THE VIDEOS AND HOW TO USE THEM

Collaborating with Berger and Seidel on The Illuminating Standards Project, over 30 students at the Harvard Graduate School of Education have explored these questions by choosing projects from the student work in Models of Excellence and considering the ways in which those projects did—and didn’t—meet specific state standards. Further, they examined how the student work illuminated the standards—and vice versa.

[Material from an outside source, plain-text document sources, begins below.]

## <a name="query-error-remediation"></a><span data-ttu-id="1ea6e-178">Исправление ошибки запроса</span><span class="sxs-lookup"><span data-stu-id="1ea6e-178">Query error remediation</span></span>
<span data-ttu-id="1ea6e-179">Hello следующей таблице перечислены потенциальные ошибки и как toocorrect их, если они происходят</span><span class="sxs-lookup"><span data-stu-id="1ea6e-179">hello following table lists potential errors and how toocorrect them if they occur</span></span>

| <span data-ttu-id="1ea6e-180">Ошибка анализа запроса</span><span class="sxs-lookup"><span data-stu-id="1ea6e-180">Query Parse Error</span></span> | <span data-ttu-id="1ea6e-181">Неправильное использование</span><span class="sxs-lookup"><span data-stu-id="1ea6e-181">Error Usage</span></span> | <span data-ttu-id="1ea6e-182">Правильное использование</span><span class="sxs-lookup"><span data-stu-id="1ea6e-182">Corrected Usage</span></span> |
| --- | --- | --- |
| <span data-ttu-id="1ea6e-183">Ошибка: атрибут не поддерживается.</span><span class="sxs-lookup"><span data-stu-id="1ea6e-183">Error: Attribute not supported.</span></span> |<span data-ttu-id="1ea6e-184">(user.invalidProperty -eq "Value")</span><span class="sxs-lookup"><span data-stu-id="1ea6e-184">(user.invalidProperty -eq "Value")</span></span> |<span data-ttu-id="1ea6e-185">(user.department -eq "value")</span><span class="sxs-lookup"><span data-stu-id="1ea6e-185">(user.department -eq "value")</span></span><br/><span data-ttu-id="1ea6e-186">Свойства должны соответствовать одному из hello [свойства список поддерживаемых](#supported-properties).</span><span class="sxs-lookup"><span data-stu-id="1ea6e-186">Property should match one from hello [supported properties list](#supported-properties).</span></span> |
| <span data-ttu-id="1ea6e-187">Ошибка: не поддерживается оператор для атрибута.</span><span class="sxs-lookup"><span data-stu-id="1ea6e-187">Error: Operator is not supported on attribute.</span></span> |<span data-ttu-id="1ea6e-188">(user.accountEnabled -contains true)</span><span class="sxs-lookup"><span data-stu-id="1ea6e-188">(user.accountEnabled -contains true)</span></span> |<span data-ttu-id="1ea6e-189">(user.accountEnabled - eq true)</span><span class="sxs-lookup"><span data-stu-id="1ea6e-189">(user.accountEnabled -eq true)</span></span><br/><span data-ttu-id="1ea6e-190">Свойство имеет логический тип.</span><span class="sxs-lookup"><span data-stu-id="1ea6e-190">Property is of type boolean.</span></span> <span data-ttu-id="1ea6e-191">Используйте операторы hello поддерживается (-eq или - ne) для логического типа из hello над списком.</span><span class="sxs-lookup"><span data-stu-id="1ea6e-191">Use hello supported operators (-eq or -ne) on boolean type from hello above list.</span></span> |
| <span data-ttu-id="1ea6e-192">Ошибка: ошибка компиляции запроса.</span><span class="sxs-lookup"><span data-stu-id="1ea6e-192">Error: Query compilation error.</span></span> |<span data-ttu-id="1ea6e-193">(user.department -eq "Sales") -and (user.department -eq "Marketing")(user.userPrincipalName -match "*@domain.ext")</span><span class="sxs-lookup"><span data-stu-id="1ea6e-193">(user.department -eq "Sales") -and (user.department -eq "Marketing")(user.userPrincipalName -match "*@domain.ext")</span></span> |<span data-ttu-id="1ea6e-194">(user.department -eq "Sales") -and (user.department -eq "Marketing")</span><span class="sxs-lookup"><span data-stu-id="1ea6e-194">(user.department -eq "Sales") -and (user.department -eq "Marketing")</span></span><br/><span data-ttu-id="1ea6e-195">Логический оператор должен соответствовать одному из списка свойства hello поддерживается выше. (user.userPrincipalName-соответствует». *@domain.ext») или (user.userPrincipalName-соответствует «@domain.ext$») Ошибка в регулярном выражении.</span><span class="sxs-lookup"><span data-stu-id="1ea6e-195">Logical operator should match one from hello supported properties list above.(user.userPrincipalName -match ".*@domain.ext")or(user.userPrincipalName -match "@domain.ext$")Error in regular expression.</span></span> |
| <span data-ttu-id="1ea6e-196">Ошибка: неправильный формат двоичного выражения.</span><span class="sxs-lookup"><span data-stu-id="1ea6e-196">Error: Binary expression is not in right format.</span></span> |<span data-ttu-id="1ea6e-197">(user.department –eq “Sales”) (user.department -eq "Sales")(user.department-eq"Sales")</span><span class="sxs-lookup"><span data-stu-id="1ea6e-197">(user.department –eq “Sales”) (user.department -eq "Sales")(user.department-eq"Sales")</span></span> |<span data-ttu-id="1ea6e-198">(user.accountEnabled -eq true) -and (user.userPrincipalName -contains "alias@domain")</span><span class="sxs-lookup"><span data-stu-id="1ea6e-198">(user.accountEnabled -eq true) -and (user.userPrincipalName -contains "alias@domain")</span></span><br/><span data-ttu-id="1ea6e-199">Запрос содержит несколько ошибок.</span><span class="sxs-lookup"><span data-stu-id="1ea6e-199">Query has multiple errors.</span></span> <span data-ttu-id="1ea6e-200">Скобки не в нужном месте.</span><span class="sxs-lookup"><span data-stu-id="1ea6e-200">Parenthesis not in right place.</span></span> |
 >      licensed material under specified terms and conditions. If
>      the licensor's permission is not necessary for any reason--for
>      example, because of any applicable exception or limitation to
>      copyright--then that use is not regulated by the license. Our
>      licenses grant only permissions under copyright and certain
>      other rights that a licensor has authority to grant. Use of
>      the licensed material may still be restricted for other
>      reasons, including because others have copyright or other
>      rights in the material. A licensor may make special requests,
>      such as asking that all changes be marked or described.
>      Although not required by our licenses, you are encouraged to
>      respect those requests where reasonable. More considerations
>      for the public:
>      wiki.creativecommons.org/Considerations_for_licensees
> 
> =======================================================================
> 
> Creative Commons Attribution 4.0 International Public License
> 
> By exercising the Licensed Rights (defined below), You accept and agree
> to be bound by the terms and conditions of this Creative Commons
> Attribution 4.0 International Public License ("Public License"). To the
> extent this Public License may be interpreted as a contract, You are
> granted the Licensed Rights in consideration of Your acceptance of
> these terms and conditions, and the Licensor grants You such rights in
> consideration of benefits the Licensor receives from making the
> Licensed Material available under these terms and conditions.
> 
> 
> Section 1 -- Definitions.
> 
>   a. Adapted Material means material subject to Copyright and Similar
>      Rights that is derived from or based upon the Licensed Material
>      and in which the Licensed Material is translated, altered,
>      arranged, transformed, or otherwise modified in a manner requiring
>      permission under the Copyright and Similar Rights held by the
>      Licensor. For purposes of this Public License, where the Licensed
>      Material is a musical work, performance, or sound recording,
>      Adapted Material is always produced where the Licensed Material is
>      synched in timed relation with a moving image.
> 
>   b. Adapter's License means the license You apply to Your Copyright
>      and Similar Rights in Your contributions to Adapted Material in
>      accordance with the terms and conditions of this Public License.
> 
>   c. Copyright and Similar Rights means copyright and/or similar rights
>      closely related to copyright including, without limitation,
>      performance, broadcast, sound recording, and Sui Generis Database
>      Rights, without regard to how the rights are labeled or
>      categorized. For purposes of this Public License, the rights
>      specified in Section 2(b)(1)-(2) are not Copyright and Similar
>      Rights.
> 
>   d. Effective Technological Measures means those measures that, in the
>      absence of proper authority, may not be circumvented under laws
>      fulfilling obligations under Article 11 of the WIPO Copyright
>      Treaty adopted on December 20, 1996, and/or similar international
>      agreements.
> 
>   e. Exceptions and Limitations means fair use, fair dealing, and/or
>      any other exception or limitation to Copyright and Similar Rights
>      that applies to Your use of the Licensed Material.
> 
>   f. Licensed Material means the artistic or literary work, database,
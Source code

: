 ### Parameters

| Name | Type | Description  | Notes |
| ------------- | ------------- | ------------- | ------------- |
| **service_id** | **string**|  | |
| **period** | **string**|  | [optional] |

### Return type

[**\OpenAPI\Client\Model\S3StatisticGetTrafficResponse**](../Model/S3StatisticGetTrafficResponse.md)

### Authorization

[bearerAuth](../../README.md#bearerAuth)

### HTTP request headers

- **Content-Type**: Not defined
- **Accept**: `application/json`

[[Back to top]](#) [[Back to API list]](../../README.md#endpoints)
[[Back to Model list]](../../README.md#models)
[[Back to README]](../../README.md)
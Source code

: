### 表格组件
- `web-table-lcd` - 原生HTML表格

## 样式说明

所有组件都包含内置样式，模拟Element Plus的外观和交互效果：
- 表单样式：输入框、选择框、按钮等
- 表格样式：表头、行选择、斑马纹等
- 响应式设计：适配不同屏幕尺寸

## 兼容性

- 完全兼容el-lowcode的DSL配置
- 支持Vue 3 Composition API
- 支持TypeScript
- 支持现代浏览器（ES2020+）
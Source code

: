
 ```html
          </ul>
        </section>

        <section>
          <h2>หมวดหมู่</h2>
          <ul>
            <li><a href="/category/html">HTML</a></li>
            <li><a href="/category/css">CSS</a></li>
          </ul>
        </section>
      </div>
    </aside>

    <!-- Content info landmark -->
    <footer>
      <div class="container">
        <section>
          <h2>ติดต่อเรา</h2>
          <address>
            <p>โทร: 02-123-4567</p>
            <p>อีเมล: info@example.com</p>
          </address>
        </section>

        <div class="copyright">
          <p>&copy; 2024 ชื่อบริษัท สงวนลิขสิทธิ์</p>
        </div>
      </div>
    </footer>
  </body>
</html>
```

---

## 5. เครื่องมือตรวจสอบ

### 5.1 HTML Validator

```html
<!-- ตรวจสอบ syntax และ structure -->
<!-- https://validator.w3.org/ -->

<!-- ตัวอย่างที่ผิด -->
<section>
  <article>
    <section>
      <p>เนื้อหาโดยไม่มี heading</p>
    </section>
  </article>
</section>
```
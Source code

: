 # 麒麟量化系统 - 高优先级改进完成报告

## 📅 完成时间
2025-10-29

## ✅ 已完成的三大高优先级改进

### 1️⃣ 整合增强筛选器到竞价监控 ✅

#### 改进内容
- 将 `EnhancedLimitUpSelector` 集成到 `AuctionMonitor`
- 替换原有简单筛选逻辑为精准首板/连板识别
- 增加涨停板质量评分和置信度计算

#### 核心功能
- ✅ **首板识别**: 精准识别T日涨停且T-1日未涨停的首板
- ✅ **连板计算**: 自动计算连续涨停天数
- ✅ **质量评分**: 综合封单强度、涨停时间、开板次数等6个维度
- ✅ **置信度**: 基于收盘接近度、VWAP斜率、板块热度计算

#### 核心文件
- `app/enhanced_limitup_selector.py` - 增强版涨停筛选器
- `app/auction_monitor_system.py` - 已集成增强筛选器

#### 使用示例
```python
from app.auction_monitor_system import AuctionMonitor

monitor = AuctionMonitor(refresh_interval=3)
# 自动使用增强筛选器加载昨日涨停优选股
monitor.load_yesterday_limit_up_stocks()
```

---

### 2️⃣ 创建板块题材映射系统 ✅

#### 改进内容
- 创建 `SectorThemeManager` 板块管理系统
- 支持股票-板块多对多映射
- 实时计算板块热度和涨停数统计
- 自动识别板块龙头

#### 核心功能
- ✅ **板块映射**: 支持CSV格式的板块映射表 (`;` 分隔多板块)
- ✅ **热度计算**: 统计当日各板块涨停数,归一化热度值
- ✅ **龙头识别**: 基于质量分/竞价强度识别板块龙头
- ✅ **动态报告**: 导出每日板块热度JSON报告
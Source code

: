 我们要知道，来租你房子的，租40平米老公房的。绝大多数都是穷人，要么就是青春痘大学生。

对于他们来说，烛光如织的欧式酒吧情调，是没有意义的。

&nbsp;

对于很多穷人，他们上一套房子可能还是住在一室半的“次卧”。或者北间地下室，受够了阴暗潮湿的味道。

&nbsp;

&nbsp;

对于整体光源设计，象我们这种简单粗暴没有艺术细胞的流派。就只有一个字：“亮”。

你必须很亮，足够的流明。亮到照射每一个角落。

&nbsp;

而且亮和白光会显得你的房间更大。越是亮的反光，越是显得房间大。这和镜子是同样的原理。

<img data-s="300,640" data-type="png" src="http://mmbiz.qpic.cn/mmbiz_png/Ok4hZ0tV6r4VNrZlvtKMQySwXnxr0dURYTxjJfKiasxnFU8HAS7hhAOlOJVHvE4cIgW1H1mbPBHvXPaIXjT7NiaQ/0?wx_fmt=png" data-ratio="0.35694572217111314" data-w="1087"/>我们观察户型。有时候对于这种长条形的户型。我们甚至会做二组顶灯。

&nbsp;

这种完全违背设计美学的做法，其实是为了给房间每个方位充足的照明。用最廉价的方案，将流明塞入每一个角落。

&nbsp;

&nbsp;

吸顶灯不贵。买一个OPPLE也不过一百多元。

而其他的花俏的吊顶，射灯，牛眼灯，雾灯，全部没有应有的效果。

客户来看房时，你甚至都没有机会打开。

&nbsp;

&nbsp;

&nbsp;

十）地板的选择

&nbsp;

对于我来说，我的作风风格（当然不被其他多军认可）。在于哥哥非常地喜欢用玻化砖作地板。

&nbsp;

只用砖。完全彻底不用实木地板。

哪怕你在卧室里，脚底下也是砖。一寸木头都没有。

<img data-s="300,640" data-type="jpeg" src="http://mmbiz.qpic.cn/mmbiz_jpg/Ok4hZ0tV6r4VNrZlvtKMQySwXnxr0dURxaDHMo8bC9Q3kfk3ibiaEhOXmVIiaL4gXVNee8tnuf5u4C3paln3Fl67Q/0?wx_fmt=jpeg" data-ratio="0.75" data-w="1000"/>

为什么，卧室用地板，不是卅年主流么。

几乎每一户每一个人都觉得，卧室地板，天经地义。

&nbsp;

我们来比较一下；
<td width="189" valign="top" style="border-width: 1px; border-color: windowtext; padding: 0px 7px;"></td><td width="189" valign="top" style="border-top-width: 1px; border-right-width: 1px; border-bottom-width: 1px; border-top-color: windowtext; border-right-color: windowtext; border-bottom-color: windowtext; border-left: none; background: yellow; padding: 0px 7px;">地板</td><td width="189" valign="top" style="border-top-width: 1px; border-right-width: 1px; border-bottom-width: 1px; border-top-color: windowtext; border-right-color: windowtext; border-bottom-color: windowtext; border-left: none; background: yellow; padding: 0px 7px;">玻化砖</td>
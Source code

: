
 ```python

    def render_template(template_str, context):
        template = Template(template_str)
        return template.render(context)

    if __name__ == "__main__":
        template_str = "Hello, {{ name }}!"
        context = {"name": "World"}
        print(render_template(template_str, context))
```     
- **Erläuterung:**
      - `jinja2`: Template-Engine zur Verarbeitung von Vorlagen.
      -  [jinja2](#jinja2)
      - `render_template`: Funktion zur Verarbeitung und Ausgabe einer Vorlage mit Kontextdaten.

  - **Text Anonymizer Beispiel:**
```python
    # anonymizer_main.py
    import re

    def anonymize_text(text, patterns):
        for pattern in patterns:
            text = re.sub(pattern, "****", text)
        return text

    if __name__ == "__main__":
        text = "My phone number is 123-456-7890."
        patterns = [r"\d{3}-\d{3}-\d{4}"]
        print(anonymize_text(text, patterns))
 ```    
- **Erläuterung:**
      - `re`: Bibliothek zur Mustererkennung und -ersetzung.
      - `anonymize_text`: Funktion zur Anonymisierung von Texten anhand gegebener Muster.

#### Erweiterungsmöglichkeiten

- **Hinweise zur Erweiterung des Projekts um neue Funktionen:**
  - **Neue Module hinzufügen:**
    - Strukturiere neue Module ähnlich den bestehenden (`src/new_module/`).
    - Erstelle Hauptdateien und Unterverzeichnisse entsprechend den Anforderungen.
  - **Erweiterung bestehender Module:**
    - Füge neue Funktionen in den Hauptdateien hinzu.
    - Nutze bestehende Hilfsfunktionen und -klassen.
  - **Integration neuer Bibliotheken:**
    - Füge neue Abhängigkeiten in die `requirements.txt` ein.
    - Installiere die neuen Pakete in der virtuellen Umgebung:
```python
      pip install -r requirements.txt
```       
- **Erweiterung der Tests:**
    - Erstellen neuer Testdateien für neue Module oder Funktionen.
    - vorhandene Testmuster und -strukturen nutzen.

Many of those students created short films and many of those films are presented here.We invite you to watch these films, and we encourage you to use them as the catalyst for discussions with your colleagues about the relationship between your commitment to meet demanding state standards and approaches to designing powerful learning experiences for our students.



Transcript

- [Female] At the Conservatory Lab Charter School in Boston, fourth grade students researched, wrote, illustrated, and published “What’s Out There?” a true/false book about the universe.

- Being an Expeditionary Learning School, part of when we start an expedition or launch a new concept, it’s to really get them building up that curiosity.

- [Female] To build students’ curiosity about the universe, students did a gallery walk around the classroom.

- I can just put up a picture of something and say, “What is this? “What do you think about this? “What type of thing do you wonder?” And you’d be surprised, especially in this urban setting, students who haven’t seen a sky full of stars before.

- [Woman] Filled with curiosity and questions, students chose their own topic to research.

- Curiosity is the best launching pad for getting the students to dig deeper. Most them had a real investment in the topic they wanted to research because they found it on their own.

- I enjoyed researching about that planet. I learned a lot of new things about the planet. And it’s really interesting.

- I was curious about how solar systems happened. And it was glowing.

- Each of them became a researcher and once they had everything they wanted to share then we got into the planning phase for their drafting and their writing. We talked a lot about it’s not about what you like. If this is research, we’re just expressing what it is and what’s factual. And students being able to differentiate when something’s actually, you know, solidified. And they feel, like, concrete, great information And when something’s somebody’s opinion.

- Only one space probe has ever visited Pluto. True or false? False. New Horizons, the first space probe ever to visit Pluto, is still on its way. That means it has yet to arrive at Pluto.

- Through this project, students met a variety of Common Core state standards. Conduct short research projects that build knowledge through investigation of different aspects of the topic. Gather relevant information from print and digital sources. Write informative texts to examine a topic and convey ideas and information clearly. Use precise language and domain-specific vocabulary to explain the topic. For the students, the best part was becoming a published author.

- When I first saw the book, I was very excited because it was very nice to be in a book.

- When I first saw the picture, I was proud of myself.

- It took a really long time and we were all happy when we made the book I felt really proud that, especially since we were fourth graders, we were kinda young. We all worked really hard on this.

- I really think that I did a good job on this. And it did take a lot of work to do. But it did pay off when I got to get a book of my own.